Poco conta se chi sta nel pubblico si occupa di casi più gravi.

Per far comprendere gli aspetti positivi del lavoro all’interno dell’ospedale, Acoi, spiega ancora Bottino, sta preparando «una campagna educativa nelle scuole, anche tra chi è iscritto ai primi anni di medicina.

I giovani sono spaventati dalla chirurgia, vedono ostacoli e difficoltà mentre la gratificazione che dà salvare la vita delle persone oggi sembra sia secondaria».

Le sfide della chirurgia toracica

La specialità che assegna meno borse di specializzazione, 28 e cioè appena il 30% del totale, è la chirurgia toracica, un’altra disciplina prettamente pubblica.

Del resto, i privati non sono interessati a fare interventi complessi come quelli sul tumore al polmone.

Mario Nosotti è ordinario e presidente eletto della società scientifica della chirurgia toracica. «Per noi, intanto, c’è un problema di accesso alla specialità. Prima che il concorso fosse unico e nazionale, ogni settore faceva i suoi bandi. E così gli studenti di medicina venivano prima a vedere come si lavora in chirurgia toracica. Adesso la nostra branca è diventata di nicchia, poco conosciuta. Inoltre, il lavoro è impegnativo, richiede dedizione e infatti qualcuno dopo aver visto per un anno come funziona cambia».

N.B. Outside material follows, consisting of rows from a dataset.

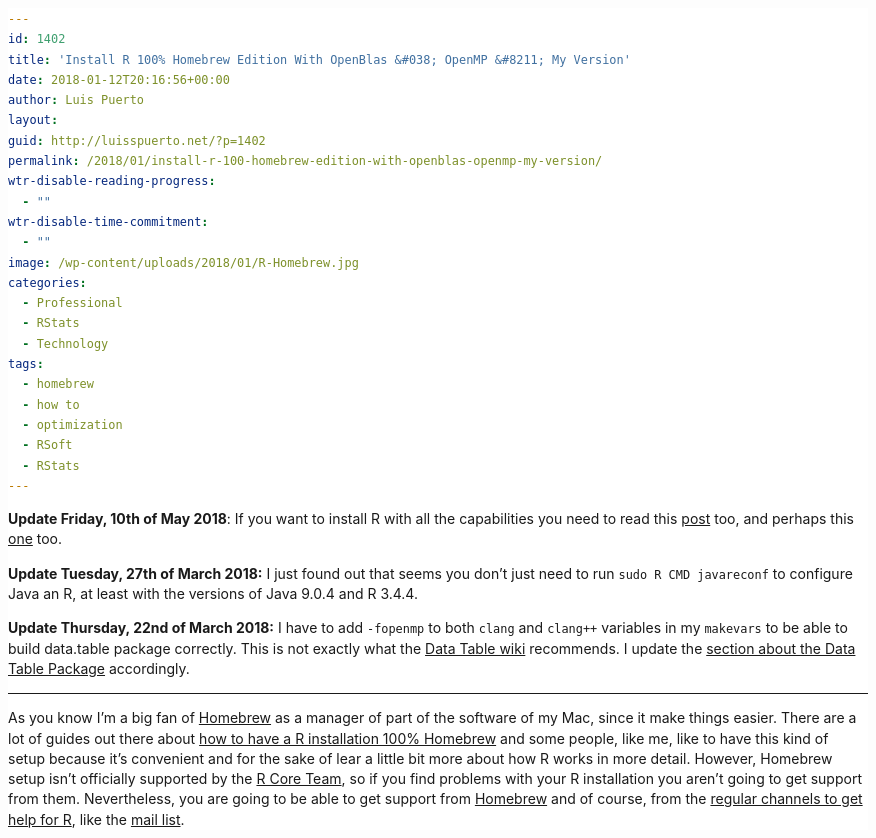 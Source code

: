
 ```yaml
---
id: 1402
title: 'Install R 100% Homebrew Edition With OpenBlas &#038; OpenMP &#8211; My Version'
date: 2018-01-12T20:16:56+00:00
author: Luis Puerto
layout: 
guid: http://luisspuerto.net/?p=1402
permalink: /2018/01/install-r-100-homebrew-edition-with-openblas-openmp-my-version/
wtr-disable-reading-progress:
  - ""
wtr-disable-time-commitment:
  - ""
image: /wp-content/uploads/2018/01/R-Homebrew.jpg
categories:
  - Professional
  - RStats
  - Technology
tags:
  - homebrew
  - how to
  - optimization
  - RSoft
  - RStats
---
```

**Update Friday, 10th of May 2018**: If you want to install R with all the capabilities you need to read this [post](http://luisspuerto.net/2018/05/installing-r-with-homebrew-with-all-the-capabilities/) too, and perhaps this [one](http://luisspuerto.net/2018/05/homebrews-r-doesnt-have-all-the-capabilities/) too.

**Update Tuesday, 27th of March 2018:** I just found out that seems you don&#8217;t just need to run `sudo R CMD javareconf` to configure Java an R, at least with the versions of Java 9.0.4 and R 3.4.4.

**Update Thursday, 22nd of March 2018:** I have to add `-fopenmp` to both `clang` and `clang++` variables in my `makevars` to be able to build data.table package correctly. This is not exactly what the [Data Table wiki](https://github.com/Rdatatable/data.table/wiki/Installation#openmp-enabled-compiler-for-mac) recommends. I update the [section about the Data Table Package](http://luisspuerto.net/2018/01/install-r-100-homebrew-edition-with-openblas-openmp-my-version/#data-table-package) accordingly.

* * *

As you know I&#8217;m a big fan of [Homebrew](http://luisspuerto.net/tag/homebrew/) as a manager of part of the software of my Mac, since it make things easier. There are a lot of guides out there about [how to have a R installation 100% Homebrew](https://www.google.com/search?client=safari&rls=en&q=r+homebrew&ie=UTF-8&oe=UTF-8) and some people, like me, like to have this kind of setup because it&#8217;s convenient and for the sake of lear a little bit more about how R works in more detail. However, Homebrew setup isn&#8217;t officially supported by the [R Core Team](https://scholar.google.com/citations?user=yvS1QUEAAAAJ), so if you find problems with your R installation you aren&#8217;t going to get support from them. Nevertheless, you are going to be able to get support from [Homebrew](https://github.com/Homebrew/homebrew-core) and of course, from the [regular channels to get help for R](https://www.r-project.org/help.html), like the [mail list](https://www.r-project.org/mail.html).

Migliorare le condizioni dei medici

Per Nosotti, infine, c’è un tema più generale: «I medici devono essere pagati meglio, recuperare un ruolo che hanno perso, e se ci facessero fare meno burocrazia potremmo dedicarci di più al lavoro, cosa che ci farebbe diventare più attrattivi per i giovani colleghi e al contempo ridurrebbe le carenze degli organici».